The code block above will start a computation for value1 and value2 in parallel threads and wait until they both return their results, before using them as arguments for calc3.

The code also illustrates how using Future with for comprehensions require a little more care. Notice that we invoked calc1 and calc2 outside of the for comprehension block. This is intentional and the reason is because function calls inside the block are sequential. Had we written finalResult like this:

...

val finalResult = for {
    firstResult <- calc1()
    secondResult <- calc2()
    thirdResult <- calc3(firstResult, secondResult)
} yield thirdResult

then it does not matter if we write our code inside a Future. It will be invoked sequentially, defeating the purpose of using Future in the first place.

In some cases the for comprehension does allow for a value declaration inside itself (i.e. using the = operator instead of <-). This requires that the first statement inside the block is an <- statement using the abstract type the block intends to return. Since we are using Future, this means the first statement should be a <- statement from a Future[_] type. Take the following example:

...

def calc0(): Future[Unit] = Future { ... }
def calc1(): Future[Int] = Future { ... }
def calc2(): Future[Int] = Future { ... }
def calc3(x: Int, y: Int) = Future[Int] = Future { ... }

val finalResult = for {
    preResult <- calc0()
    // Here ``calc1`` and ``calc2`` gets executed asynchronously
    value1 = calc1()
    value2 = calc2()
    firstResult <- value1
    secondResult <- value2
    thirdResult <- calc3(firstResult, secondResult)
} yield thirdResult

The code block above also computes value1 and value2 asynchronously, similar to our first example.

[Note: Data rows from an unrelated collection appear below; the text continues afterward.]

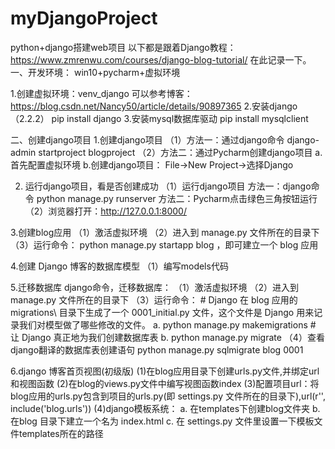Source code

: # myDjangoProject
python+django搭建web项目
以下都是跟着Django教程：https://www.zmrenwu.com/courses/django-blog-tutorial/
在此记录一下。
一、开发环境：
win10+pycharm+虚拟环境

1.创建虚拟环境：venv_django
可以参考博客：https://blog.csdn.net/Nancy50/article/details/90897365
2.安装django（2.2.2）
pip install django
3.安装mysql数据库驱动
pip install mysqlclient

二、创建django项目
1.创建django项目
（1）方法一：通过django命令
django-admin startproject blogproject
（2）方法二：通过Pycharm创建django项目
   a.首先配置虚拟环境
   b.创建django项目：
     File->New Project->选择Django

2. 运行django项目，看是否创建成功
（1）运行django项目
    方法一：django命令
    python manage.py runserver
   方法二：Pycharm点击绿色三角按钮运行
（2）浏览器打开：http://127.0.0.1:8000/

3.创建blog应用
（1）激活虚拟环境
（2）进入到 manage.py 文件所在的目录下
（3）运行命令： python manage.py startapp blog ，即可建立一个 blog 应用

4.创建 Django 博客的数据库模型
（1）编写models代码

5.迁移数据库
django命令，迁移数据库：
    （1）激活虚拟环境
    （2）进入到 manage.py 文件所在的目录下
    （3）运行命令：
        # Django 在 blog 应用的 migrations\ 目录下生成了一个 0001_initial.py 文件，这个文件是 Django 用来记录我们对模型做了哪些修改的文件。
       a. python manage.py makemigrations 
       # 让 Django 真正地为我们创建数据库表
       b. python manage.py migrate
     （4）查看django翻译的数据库表创建语句
        python manage.py sqlmigrate blog 0001

6.django 博客首页视图(初级版)
    (1)在blog应用目录下创建urls.py文件,并绑定url和视图函数
    (2)在blog的views.py文件中编写视图函数index
    (3)配置项目url：将blog应用的urls.py包含到项目的urls.py(即 settings.py 文件所在的目录下),url(r'', include('blog.urls'))
    (4)django模板系统：
        a. 在templates下创建blog文件夹
        b. 在blog 目录下建立一个名为 index.html
        c. 在 settings.py 文件里设置一下模板文件templates所在的路径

Combining Future and Perhaps

In Sentinel, Future is often combined with the Perhaps type we have defined earlier. Conceptually, this means that there are cases where Sentinel invokes a function asynchronously that may or may not return its expected type. A function with the following signature, for example:

def storeUpload(contents: Array[Byte]): Future[Perhaps[DatabaseId]] = { ... }

is expected to be executed asynchronously. In this case, it is a function to store user uploads which will return the database ID of the stored file. There could be different reasons of wrapping the database ID inside Perhaps. One is that we may want to tell users when they are uploading files they have previously uploaded, so we can save disk space and the user do not store the same data twice.

Naturally there are still cases where we do not need our results being wrapped inside Future, or Perhaps, or even both.

Consider our earlier extractJson function. This is a function that we expect to execute very early upon user upload. Does it make sense to wrap it inside a Future? It depends on how you setup your processing of course. But it is easy to imagine that we first want to ensure that the data that the user uploads can indeed be processed into JSON first before doing anything else. In this case, we would only need to wrap the return value inside a Perhaps and not a Future since no other processing would be done in parallel at the time we are doing validation.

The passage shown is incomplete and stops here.